___ Data extracts

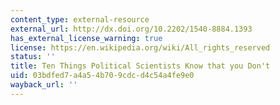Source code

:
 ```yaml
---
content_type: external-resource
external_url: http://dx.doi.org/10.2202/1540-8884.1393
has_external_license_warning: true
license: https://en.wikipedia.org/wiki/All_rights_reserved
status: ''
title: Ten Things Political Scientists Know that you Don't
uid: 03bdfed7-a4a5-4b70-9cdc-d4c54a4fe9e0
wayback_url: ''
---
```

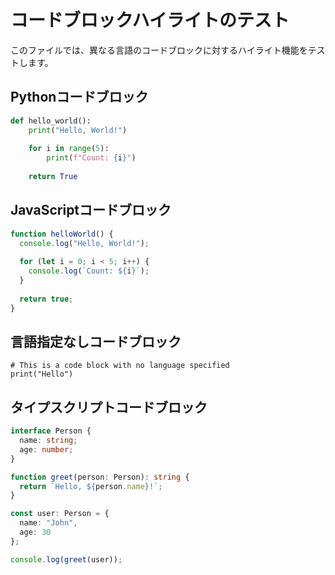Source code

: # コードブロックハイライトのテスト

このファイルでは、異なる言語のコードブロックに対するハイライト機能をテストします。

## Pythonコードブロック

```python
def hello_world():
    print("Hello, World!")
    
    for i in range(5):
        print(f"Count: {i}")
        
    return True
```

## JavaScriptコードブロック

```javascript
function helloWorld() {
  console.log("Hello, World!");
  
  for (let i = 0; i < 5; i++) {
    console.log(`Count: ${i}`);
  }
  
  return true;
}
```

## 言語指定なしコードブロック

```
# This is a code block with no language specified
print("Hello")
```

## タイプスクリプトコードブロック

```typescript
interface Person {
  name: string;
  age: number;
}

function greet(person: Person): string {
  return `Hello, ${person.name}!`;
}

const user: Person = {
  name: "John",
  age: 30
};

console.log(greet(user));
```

______

**Task prompt:** Line count for the string "print": tally the lines of the records above that contain it and give only the result.

**Answer:** 3